Getting closer to artificial organs after discovery of a new development route

Principal investigator and professor Joshua Brickman from the Novo Nordisk Foundation for Stem Cell Medicine, reNEW

Researchers at reNEW have managed to map and reproduce a pathway that occurs when cells create the gut-associated organs such as the liver, pancreas and intestine during fetal development. This previously unknown pathway brings us one step closer to creating artificial organs in the lab, reports Kristian Sjøgren from sciencenews.dk.

When the embryo develops, cells specialize step by step to turn into our various organs. This process needs to be fully understood to be able to produce artificial organs.

During development, the body creates most organs from the embryonic gut. Up until recently, researchers thought that embryonic gut cells were formed through a pathway similar to that described for most of the other tissues and organs in the body. Recent discoveries have, however, revealed that the organs associated with the gut such as the lung, liver, pancreas and intestine have a different origin, reports Kristian Sjøgren from sciencenews.dk.

Researchers from reNEW have mapped a previously unknown pathway from origin to organ formation. They have discovered important new landmarks and started to use this additional route for stem cell development in a dish, bringing them one step closer to realizing their vision of being able to create an artificial embryonic gut from stem cells, Sjøgren writes.
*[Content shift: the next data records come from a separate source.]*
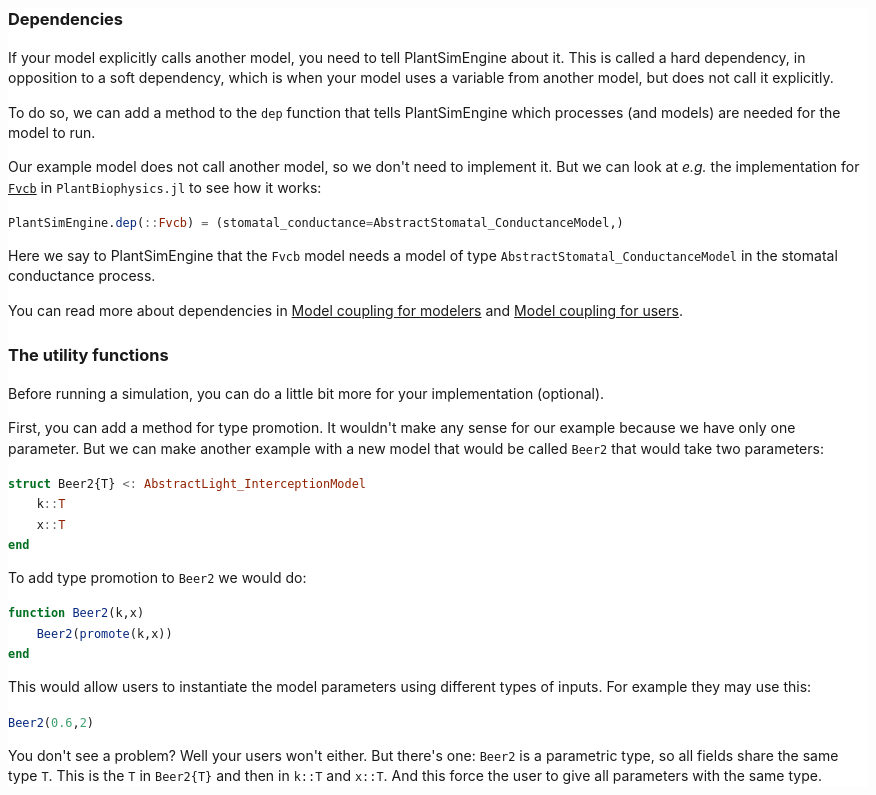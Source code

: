 ### Dependencies

If your model explicitly calls another model, you need to tell PlantSimEngine about it. This is called a hard dependency, in opposition to a soft dependency, which is when your model uses a variable from another model, but does not call it explicitly.

To do so, we can add a method to the `dep` function that tells PlantSimEngine which processes (and models) are needed for the model to run.

Our example model does not call another model, so we don't need to implement it. But we can look at *e.g.* the implementation for [`Fvcb`](https://github.com/VEZY/PlantBiophysics.jl/blob/d1d5addccbab45688a6c3797e650a640209b8359/src/processes/photosynthesis/FvCB.jl#L83) in `PlantBiophysics.jl` to see how it works:

```julia
PlantSimEngine.dep(::Fvcb) = (stomatal_conductance=AbstractStomatal_ConductanceModel,)
```

Here we say to PlantSimEngine that the `Fvcb` model needs a model of type `AbstractStomatal_ConductanceModel` in the stomatal conductance process.

You can read more about dependencies in [Model coupling for modelers](@ref) and [Model coupling for users](@ref).

### The utility functions

Before running a simulation, you can do a little bit more for your implementation (optional).

First, you can add a method for type promotion. It wouldn't make any sense for our example because we have only one parameter. But we can make another example with a new model that would be called `Beer2` that would take two parameters:

```julia
struct Beer2{T} <: AbstractLight_InterceptionModel
    k::T
    x::T
end
```

To add type promotion to `Beer2` we would do:

```julia
function Beer2(k,x)
    Beer2(promote(k,x))
end
```

This would allow users to instantiate the model parameters using different types of inputs. For example they may use this:

```julia
Beer2(0.6,2)
```

You don't see a problem? Well your users won't either. But there's one: `Beer2` is a parametric type, so all fields share the same type `T`. This is the `T` in `Beer2{T}` and then in `k::T` and `x::T`. And this force the user to give all parameters with the same type.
“For many years, stem cell biologists have attempted to produce organ-specific cells in the laboratory using a map routed in classical developmental biology. What we did is ask how cells progress through this new alternative route in an embryo and whether cells ever follow it when scientists develop them in a dish. We found that largely they do not. We therefore asked whether there were other ways to go about making organ-like structures in the laboratory,” Professor Joshua Brickman told sciencenews.dk.

Professor Brickman is a principal investigator in reNEW’s Copenhagen node and professor of stem cell and developmental biology at the University of Copenhagen, Denmark. He led the collaborative effort that discovered the new pathway together with Ala Trusina, associate professor in biocomplexity at the University of Copenhagen and Ido Amit, professor in immunology at the Weizmann Institute of Science in Rehovot, Israel.

“By obtaining deep understanding of both the pathways that lead from either stem cells to gut cells or from support cells to gut cells, we hope to improve the methods of making artificial organs in the future.” Associate Professor Trusina is quoted as saying by sciencenews.dk.